The final episode ending the relationship was over him refusing to come help me move a piano into my house. He had promised to help until it became inconvenient for him, so I shrugged it off and told him I would find someone else. He took that as me “manipulating his jealousy against him to get him to do whatever I wanted him to,” according to him anyway. He left and I haven’t heard from him since.
I had hung in there for seven months. Seven months of endless faith in him to change, seven months of standing up for him to my parents and closest friends. But he didn’t change, which in the end broke my heart to pieces. I couldn’t endure the belittlement anymore and his striking hateful words. I loved him with my whole heart, but I finally realized that his behavior would never change. I knew that I could end things now, or ten years and two kids later, which in the Catholic Church would be nearly impossible. I finally decided to make my life a priority and accept the fact that I could no longer be with him.

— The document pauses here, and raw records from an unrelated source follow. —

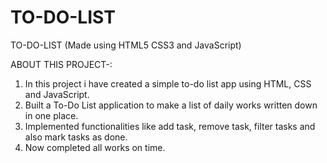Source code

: # TO-DO-LIST

TO-DO-LIST (Made using HTML5 CSS3 and JavaScript)

ABOUT THIS PROJECT-:

  1. In this project i have created a simple to-do list app using HTML, CSS and JavaScript.
  2. Built a To-Do List application to make a list of daily works written down in one place.
  3. Implemented functionalities like add task, remove task, filter tasks and also mark tasks as done.
  4. Now completed all works on time.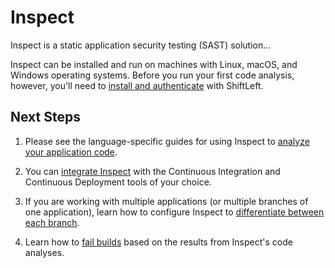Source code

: # Inspect

Inspect is a static application security testing (SAST) solution...

Inspect can be installed and run on machines with Linux, macOS, and Windows operating systems. Before you run your first code analysis, however, you'll need to [install and authenticate](/inspect/getting-started/getting-started.md) with ShiftLeft.

## Next Steps

1. Please see the language-specific guides for using Inspect to [analyze your application code](/inspect/analyzing-applications/analyzing-applications.md).

2. You can [integrate Inspect](inspect/integrations/integrations.md) with the Continuous Integration and Continuous Deployment tools of your choice.

3. If you are working with multiple applications (or multiple branches of one application), learn how to configure Inspect to [differentiate between each branch](/inspect/integrations/branch-names.md).

4. Learn how to [fail builds](/inspect/integrations/failing-builds.md) based on the results from Inspect's code analyses.
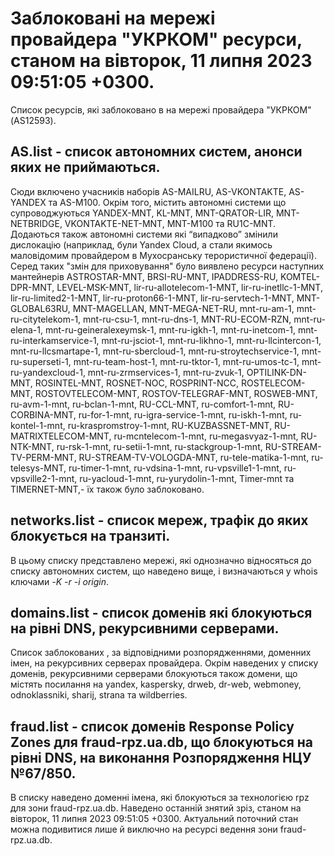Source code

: # Заблоковані на мережі провайдера "УКРКОМ" ресурси, станом на вівторок, 11 липня 2023 09:51:05 +0300.
Список ресурсів, які заблоковано в на мережі провайдера "УКРКОМ" (AS12593).

## <b>AS.list</b> - список автономних систем, анонси яких не приймаються.

Сюди включено учасників наборів AS-MAILRU, AS-VKONTAKTE, AS-YANDEX та
AS-M100. Окрім того, містить автономні системи що супроводжуються
YANDEX-MNT, KL-MNT, MNT-QRATOR-LIR, MNT-NETBRIDGE, VKONTAKTE-NET-MNT,
MNT-M100 та RU1C-MNT. Додаються також автономні системи які “випадково”
змінили дислокацію (наприклад, були Yandex Cloud, а стали якимось
маловідомим провайдером в Мухосранську терористичної федерації). Серед
таких "змін для приховування" було виявлено ресурси наступних мантейнерів
ASTROSTAR-MNT, BRSI-RU-MNT, IPADDRESS-RU, KOMTEL-DPR-MNT, LEVEL-MSK-MNT, lir-ru-allotelecom-1-MNT, lir-ru-inetllc-1-MNT, lir-ru-limited2-1-MNT, lir-ru-proton66-1-MNT, lir-ru-servtech-1-MNT, MNT-GLOBAL63RU, MNT-MAGELLAN, MNT-MEGA-NET-RU, mnt-ru-am-1, mnt-ru-citytelekom-1, mnt-ru-csu-1, mnt-ru-dns-1, MNT-RU-ECOM-RZN, mnt-ru-elena-1, mnt-ru-geineralexeymsk-1, mnt-ru-igkh-1, mnt-ru-inetcom-1, mnt-ru-interkamservice-1, mnt-ru-jsciot-1, mnt-ru-likhno-1, mnt-ru-llcintercon-1, mnt-ru-llcsmartape-1, mnt-ru-sbercloud-1, mnt-ru-stroytechservice-1, mnt-ru-superseti-1, mnt-ru-team-host-1, mnt-ru-tktor-1, mnt-ru-umos-tc-1, mnt-ru-yandexcloud-1, mnt-ru-zrmservices-1, mnt-ru-zvuk-1, OPTILINK-DN-MNT, ROSINTEL-MNT, ROSNET-NOC, ROSPRINT-NCC, ROSTELECOM-MNT, ROSTOVTELECOM-MNT, ROSTOV-TELEGRAF-MNT, ROSWEB-MNT, ru-avm-1-mnt, ru-bclan-1-mnt, RU-CCL-MNT, ru-comfort-1-mnt, RU-CORBINA-MNT, ru-for-1-mnt, ru-igra-service-1-mnt, ru-iskh-1-mnt, ru-kontel-1-mnt, ru-kraspromstroy-1-mnt, RU-KUZBASSNET-MNT, RU-MATRIXTELECOM-MNT, ru-mcntelecom-1-mnt, ru-megasvyaz-1-mnt, RU-NTK-MNT, ru-rsk-1-mnt, ru-setii-1-mnt, ru-stackgroup-1-mnt, RU-STREAM-TV-PERM-MNT, RU-STREAM-TV-VOLOGDA-MNT, ru-tele-matika-1-mnt, ru-telesys-MNT, ru-timer-1-mnt, ru-vdsina-1-mnt, ru-vpsville1-1-mnt, ru-vpsville2-1-mnt, ru-yacloud-1-mnt, ru-yurydolin-1-mnt, Timer-mnt та TIMERNET-MNT,- їх також було заблоковано.

## <b>networks.list</b> - cписок мереж, трафік до яких блокується на транзиті.

В цьому списку представлено мережі, які однозначно відносяться до списку
автономних систем, що наведено вище, і визначаються у whois ключами _-K
-r -i origin_.

## <b>domains.list</b> - список доменів які блокуються на рівні DNS, рекурсивними серверами. 

Список заблокованих , за відповідними розпорядженнями, доменних імен, на
рекурсивних серверах провайдера. Окрім наведених у списку доменів, 
рекурсивними серверами блокуються також домени, що містять посилання на
yandex, kaspersky, drweb, dr-web, webmoney, odnoklassniki, sharij, strana
та wildberries.

## <b>fraud.list</b> - список доменів Response Policy Zones для fraud-rpz.ua.db, що блокуються на рівні DNS, на виконання Розпорядження НЦУ №67/850.

В списку наведено доменні імена, які блокуються за технологією rpz для
зони fraud-rpz.ua.db.
Наведено останній знятий зріз, станом на вівторок, 11 липня 2023 09:51:05 +0300.
Актуальний поточний стан можна подивитися лише й виключно на ресурсі
ведення зони fraud-rpz.ua.db.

Michael stripped me of my friends, my family, my confidence, and my independence. He took everything I loved and twisted it, so he was the only thing in my life. I was forced to make him my priority when I was never his. At times I wonder if it was me he really loved or the control he had over me. Anywhere from 1-3 million women are battered each year by their intimate partner, compared to the 3% of battered men, according to the Bureau of Justice Statistics.
The abuse I endured never got fully physically, and I thank God for that, I thank God that I got out when I did, I thank God for the strength he has given me to move on and heal, and I thank God that I didn’t become one of the four women that die each day as a result of domestic violence.